Comparison of ectoine and hydroxyectoine production in different E. coli mutant strains. (A and B) Cells of the E. coli wild-type strain MC4100 and its mutant derivatives FF4169 (otsA1::Tn10), MKH13 [Δ(proP)2 Δ(proU::spc)608], and SK51 [Δ(proP)2 Δ(proU::spc)608 otsA1::Tn10] carrying plasmid pLC68 (with a wild-type ect promoter) were cultivated in MMA with 0.4 M NaCl. After incubation for 48 h, cells were harvested and assayed for their intracellular (A) and extracellular (B) concentrations of ectoine (gray bars) and hydroxyectoine (black bars) via HPLC analysis. (C and D) Comparison of ectoine and hydroxyectoine production in strains carrying mutant ect promoters in response to graded increases in the external salinity. E. coli strain FF4169 (otsA1::Tn10) carrying either plasmid pASTI1 (Mut 12; point mutation in the −35 region) (Fig. 3A) (C) or plasmid pASTI9 (Mut 15; consensus Sig⁷⁰-type promoter variant) (Fig. 3A) (D) was cultivated in MMA containing various concentrations of NaCl. The cultures were grown for 24 h, and the extracellular ectoine/hydroxyectoine content was then determined by HPLC analysis. The data shown were derived from four independently grown cultures, and each assessment of their ectoine/hydroxyectoine content was performed at least twice.

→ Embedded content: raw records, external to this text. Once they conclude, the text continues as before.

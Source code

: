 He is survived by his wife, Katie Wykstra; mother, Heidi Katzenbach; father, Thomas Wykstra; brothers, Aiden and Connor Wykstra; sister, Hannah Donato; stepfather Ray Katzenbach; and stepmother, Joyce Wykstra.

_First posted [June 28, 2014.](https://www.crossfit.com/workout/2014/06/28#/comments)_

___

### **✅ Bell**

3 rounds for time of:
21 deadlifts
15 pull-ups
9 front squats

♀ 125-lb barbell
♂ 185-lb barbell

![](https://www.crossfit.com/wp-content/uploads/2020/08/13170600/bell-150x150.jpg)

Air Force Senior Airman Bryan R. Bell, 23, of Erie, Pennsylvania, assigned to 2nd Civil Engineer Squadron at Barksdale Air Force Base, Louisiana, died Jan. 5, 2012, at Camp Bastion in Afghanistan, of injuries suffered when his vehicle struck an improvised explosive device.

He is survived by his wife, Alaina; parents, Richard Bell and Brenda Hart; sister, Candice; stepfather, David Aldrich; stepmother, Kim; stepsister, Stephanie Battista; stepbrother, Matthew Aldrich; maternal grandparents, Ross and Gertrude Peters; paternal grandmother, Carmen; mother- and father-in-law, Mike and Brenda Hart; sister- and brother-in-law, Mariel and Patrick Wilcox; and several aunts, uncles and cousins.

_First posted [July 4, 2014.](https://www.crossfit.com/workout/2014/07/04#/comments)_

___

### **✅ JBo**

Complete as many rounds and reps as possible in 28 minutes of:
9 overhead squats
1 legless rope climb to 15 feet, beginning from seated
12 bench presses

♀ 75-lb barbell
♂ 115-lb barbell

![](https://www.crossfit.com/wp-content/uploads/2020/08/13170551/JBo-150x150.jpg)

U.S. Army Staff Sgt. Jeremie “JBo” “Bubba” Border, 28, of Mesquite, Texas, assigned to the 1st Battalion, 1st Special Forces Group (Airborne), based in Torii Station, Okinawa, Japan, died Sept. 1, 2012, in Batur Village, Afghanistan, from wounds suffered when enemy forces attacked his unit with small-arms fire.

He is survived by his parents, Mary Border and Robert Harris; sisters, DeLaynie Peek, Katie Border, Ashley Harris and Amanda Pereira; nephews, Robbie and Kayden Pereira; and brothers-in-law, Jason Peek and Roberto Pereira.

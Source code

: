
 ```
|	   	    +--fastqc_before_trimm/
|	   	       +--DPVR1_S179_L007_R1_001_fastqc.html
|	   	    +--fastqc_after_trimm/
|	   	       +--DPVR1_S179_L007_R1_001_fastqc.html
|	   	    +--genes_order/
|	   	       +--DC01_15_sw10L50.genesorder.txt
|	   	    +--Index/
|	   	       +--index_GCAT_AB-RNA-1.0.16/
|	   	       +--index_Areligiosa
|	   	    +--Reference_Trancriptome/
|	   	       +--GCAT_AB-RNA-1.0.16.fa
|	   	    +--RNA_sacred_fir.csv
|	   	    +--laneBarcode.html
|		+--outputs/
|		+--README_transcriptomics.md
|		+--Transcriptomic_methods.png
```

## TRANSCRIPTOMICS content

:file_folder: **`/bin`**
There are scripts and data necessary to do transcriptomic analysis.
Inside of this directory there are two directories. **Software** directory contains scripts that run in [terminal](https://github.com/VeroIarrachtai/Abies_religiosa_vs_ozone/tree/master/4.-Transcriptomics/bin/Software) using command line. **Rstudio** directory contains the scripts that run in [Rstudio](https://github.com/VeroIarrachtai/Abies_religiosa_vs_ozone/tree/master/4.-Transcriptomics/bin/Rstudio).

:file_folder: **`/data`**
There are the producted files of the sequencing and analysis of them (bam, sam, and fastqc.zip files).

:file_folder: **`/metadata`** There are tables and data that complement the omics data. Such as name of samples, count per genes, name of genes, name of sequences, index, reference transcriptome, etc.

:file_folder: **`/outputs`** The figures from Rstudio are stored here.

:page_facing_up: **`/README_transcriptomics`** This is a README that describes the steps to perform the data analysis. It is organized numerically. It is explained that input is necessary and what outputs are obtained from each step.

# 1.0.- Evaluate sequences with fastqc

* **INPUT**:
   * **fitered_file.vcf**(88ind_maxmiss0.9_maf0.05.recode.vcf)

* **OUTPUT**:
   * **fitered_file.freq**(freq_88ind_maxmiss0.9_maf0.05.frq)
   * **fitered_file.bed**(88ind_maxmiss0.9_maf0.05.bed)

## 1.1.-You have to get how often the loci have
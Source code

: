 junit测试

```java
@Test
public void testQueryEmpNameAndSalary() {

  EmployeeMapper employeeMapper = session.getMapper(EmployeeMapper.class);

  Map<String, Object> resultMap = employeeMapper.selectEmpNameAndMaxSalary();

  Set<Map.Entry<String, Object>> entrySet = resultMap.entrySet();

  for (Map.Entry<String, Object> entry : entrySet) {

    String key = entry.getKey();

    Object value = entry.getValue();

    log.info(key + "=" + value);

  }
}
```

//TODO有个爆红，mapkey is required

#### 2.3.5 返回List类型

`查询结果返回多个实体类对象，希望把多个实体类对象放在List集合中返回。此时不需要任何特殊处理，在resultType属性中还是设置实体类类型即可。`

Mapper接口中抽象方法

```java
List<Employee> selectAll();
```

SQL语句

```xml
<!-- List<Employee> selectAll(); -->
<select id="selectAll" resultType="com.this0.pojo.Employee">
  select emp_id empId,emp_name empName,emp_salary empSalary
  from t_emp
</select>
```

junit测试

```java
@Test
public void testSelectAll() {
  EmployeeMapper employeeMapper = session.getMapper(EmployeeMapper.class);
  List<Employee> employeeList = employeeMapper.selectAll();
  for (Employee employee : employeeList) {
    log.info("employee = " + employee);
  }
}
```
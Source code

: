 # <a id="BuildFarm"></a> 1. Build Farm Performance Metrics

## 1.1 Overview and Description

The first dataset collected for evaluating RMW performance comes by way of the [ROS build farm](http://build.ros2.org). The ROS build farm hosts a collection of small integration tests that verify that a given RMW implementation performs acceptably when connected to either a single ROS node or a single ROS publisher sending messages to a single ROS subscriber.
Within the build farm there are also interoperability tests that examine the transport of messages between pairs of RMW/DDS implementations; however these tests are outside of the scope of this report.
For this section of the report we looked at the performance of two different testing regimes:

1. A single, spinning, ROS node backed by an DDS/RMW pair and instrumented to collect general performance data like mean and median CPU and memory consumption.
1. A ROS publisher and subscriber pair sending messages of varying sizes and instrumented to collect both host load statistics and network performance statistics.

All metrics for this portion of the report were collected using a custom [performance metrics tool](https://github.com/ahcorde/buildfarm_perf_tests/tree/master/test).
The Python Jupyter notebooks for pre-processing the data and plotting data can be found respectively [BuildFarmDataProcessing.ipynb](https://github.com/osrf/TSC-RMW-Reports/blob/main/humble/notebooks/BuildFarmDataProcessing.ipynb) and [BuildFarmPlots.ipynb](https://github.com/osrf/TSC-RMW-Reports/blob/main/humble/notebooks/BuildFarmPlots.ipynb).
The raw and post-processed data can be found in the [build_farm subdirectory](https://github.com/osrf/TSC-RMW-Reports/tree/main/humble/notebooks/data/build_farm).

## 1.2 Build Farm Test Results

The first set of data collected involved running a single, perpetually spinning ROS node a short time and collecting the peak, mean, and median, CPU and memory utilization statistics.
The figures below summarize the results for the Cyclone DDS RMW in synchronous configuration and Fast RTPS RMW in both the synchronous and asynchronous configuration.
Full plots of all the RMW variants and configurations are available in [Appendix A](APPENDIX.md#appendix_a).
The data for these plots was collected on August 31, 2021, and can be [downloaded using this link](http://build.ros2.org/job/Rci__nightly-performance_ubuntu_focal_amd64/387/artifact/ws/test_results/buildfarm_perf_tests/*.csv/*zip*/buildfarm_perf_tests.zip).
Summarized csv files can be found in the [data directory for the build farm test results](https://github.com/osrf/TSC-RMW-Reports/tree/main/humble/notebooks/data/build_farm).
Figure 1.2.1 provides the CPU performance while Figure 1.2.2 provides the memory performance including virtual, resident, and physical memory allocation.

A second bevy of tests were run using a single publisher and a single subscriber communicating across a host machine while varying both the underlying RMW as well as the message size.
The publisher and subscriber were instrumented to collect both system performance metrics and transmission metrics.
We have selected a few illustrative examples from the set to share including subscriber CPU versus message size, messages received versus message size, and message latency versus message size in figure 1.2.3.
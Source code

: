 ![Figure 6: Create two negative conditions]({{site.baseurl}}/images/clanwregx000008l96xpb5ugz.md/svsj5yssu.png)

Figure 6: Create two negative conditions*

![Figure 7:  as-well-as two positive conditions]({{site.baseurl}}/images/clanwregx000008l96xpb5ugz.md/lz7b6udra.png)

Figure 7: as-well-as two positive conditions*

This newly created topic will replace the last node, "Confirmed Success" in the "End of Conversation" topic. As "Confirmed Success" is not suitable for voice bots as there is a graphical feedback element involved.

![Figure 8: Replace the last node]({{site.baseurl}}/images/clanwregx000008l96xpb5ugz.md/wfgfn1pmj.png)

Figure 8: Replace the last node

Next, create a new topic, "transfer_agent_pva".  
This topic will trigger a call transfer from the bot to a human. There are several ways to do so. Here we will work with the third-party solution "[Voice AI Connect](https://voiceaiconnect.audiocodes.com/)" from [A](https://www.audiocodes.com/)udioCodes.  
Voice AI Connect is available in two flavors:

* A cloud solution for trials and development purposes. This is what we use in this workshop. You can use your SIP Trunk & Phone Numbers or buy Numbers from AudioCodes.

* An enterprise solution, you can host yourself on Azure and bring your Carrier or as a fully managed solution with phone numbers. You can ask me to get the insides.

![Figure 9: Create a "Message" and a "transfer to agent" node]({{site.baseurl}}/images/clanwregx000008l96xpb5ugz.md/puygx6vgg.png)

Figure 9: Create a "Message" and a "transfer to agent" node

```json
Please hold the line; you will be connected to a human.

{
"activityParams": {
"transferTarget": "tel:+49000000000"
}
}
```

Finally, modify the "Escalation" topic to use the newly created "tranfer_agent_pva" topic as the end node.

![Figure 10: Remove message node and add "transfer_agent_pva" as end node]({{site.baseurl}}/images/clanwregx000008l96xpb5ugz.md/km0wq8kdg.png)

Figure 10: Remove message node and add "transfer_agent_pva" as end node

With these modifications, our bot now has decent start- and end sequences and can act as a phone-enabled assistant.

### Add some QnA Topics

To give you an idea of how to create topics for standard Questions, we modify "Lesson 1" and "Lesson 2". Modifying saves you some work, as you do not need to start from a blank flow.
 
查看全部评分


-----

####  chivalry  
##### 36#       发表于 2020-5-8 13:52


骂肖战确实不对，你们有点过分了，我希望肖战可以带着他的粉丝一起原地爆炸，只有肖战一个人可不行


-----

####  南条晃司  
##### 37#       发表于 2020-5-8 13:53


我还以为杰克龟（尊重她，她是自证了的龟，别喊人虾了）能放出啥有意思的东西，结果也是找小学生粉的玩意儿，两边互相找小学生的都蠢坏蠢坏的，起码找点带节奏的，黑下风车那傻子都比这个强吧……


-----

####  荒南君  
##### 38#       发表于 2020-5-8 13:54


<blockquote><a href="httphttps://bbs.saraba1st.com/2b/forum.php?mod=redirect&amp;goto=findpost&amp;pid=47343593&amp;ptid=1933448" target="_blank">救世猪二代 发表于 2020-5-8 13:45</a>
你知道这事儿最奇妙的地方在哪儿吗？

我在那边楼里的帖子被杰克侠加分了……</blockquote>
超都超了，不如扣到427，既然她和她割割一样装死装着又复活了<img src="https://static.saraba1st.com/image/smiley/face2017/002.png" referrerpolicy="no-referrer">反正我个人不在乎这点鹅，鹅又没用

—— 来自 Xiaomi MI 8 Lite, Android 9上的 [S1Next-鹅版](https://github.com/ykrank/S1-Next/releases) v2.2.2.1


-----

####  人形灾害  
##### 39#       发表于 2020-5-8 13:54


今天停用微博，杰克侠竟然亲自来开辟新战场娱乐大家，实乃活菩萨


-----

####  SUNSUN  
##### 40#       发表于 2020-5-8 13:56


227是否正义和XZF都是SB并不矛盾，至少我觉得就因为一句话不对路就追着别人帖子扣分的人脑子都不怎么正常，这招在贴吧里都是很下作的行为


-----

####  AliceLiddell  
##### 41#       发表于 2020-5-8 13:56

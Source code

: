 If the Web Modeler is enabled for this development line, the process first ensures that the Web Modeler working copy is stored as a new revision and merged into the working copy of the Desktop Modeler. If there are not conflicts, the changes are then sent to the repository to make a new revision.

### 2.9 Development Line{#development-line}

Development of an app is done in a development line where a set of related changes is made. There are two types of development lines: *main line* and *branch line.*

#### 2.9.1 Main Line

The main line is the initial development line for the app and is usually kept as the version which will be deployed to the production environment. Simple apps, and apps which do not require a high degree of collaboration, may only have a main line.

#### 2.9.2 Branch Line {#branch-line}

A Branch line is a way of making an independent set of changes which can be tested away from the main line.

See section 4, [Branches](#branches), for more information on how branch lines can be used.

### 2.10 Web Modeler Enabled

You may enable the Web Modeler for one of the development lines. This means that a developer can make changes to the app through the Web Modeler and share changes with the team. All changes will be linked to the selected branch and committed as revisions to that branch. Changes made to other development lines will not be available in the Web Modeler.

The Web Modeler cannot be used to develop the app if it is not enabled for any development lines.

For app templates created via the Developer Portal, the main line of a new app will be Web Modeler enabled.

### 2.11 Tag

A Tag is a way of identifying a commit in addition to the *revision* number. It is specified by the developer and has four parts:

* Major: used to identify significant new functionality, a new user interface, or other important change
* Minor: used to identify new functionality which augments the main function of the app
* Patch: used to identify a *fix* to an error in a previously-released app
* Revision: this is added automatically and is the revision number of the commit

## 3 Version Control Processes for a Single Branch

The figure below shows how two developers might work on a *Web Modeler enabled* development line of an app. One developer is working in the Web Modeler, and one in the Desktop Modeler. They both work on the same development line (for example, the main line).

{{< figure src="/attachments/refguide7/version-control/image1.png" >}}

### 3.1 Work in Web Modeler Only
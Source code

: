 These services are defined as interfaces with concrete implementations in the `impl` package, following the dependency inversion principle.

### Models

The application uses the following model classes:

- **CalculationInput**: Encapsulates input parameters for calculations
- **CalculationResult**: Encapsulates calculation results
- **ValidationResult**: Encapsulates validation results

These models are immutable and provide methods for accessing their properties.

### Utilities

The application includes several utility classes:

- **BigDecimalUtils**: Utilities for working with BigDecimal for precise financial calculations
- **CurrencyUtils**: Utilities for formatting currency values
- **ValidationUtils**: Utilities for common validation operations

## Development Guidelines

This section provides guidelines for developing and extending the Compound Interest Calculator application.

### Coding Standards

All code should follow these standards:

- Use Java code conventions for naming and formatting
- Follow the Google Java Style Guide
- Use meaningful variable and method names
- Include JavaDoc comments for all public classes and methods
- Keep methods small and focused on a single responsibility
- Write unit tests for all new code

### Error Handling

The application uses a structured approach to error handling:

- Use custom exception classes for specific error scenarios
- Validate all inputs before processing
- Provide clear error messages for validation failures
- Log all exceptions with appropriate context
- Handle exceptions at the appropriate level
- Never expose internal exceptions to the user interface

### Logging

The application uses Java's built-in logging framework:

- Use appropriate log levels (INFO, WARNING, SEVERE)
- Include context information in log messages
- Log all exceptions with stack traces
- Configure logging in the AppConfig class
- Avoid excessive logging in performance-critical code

Since the concentration of NaCl in the medium significantly influences cell growth, the ectoine/hydroxyectoine content of the supernatant was normalized to an OD₅₆₈ of 1 and is reported here as mg/liter/OD unit.

FIG 8

Influence of the ProP and ProU ectoine uptake systems on the extracellular amounts of ectoine and hydroxyectoine. E. coli strains FF4169, LC6, LC7, and SK51 carrying plasmid pASTI1 (Mut 12; point mutation in the −35 region) (Fig. 3A) were cultivated in MMA containing either 0 M NaCl (A) or 0.4 M NaCl (B) for 48 h, and the extracellular ectoine/hydroxyectoine content was then determined by HPLC analysis. The data shown were derived from four independently grown cultures, and each assessment of their ectoine/hydroxyectoine content was performed at least twice. The relevant genotypes of the E. coli strains used are as follows: FF4169, otsA1::Tn10 proP⁺ proU⁺; LC6, otsA1::Tn10 proP proU⁺; LC7, otsA1::Tn10 proP⁺ proU; and SK51, otsA1::Tn10 proP proU.

FIG 9

Influence of an ectD deletion on ectoine/hydroxyectoine production and secretion. (A and B) E. coli strain SK51 (otsA1::Tn10 proP proU) harboring either plasmid pASTI1 (ectABCD-ask_ect) or plasmid pLC75 [ectABC(ΔectD)-ask_ect] carrying a point mutation in the −35 region of the ect promoter was grown in MMA containing 0.4 M NaCl for 24 h, and the intracellular (A) and extracellular (B) ectoine/hydroxyectoine content was then determined by HPLC analysis. (C) Comparison of the lac promoter sequence present in the cloning vector pHSG575 (89) and its mutant derivative present in plasmid pASTI14 (ectABCD-ask_ect). (D and E) Cells of strain SK51 carrying either pASTI1 or pASTI14 were grown either in MMA (D) or MMA with 0.4 M NaCl (E) for 24 h, and the extracellular ectoine and hydroxyectoine concentrations were then determined by HPLC analysis. The data shown were derived from four independently grown cultures, and each assessment of their ectoine/hydroxyectoine content was performed at least twice.